Registry-based extension mechanism

The mechanism is centered at a registry that acts as a middleware between the kernel and extensions. Each row in the registry includes the identity of an extended syntax and a registry entry which maintains the interfaces for the syntax to mount its implementations. Specifically, a registry entry provides several entry points for the implementations of different purposes, including adding query keywords, adding data types and operators, inserting optimization rules, customizing the translation from logical to physical plan, etc. To make an extended syntax be in effect, users just need to register the implementations of the syntax in a registry entry and append it into the registry as a new row. When DBSim starts, the kernel will read in the registry and add the extended implementations into the standard syntax.

Levels of extension intefaces

Overall, DBSim provides two major levels of extension interfaces, the SQL-clause level and expression level.
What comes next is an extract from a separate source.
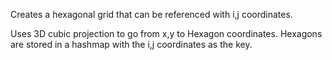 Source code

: Creates a hexagonal grid that can be referenced with i,j coordinates.

Uses 3D cubic projection to go from x,y to Hexagon coordinates.
Hexagons are stored in a hashmap with the i,j coordinates as the key.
  1. SQL-clause level extension:

    (1) Generally, a SQL query may include three clauses: SELECT, FROM, and WHERE clauses. DBSim allows users to extend them individually, like replacing the keyword 'select' with some others while keeping the 'from' and 'where' keywords unchanged. The interfaces of this level are placed in RegEntry of the registry, which is introduced in "Registry" section.

    (2) To facilitate the extension of this level, DBSim defines class SQLClause to represent the three clauses as SQLClause.SELECT, SQLClause.FROM and SQLClause.WHERE.

    (3) Note: since FROM clause may includes nested queries which makes the extension logic more complex and easy to have bugs, currently DBSim does not support SQLClause.FROM.

  2. Expression level extension:

    (1) This level includes the extensions of things in expressions, which are inside/finer than a SQL clause, like extended operators, extended data types, etc.

    (2) The extension interfaces of this level are provided by EntendedSyntax, which is introduced in "ExtendedSyntax" section.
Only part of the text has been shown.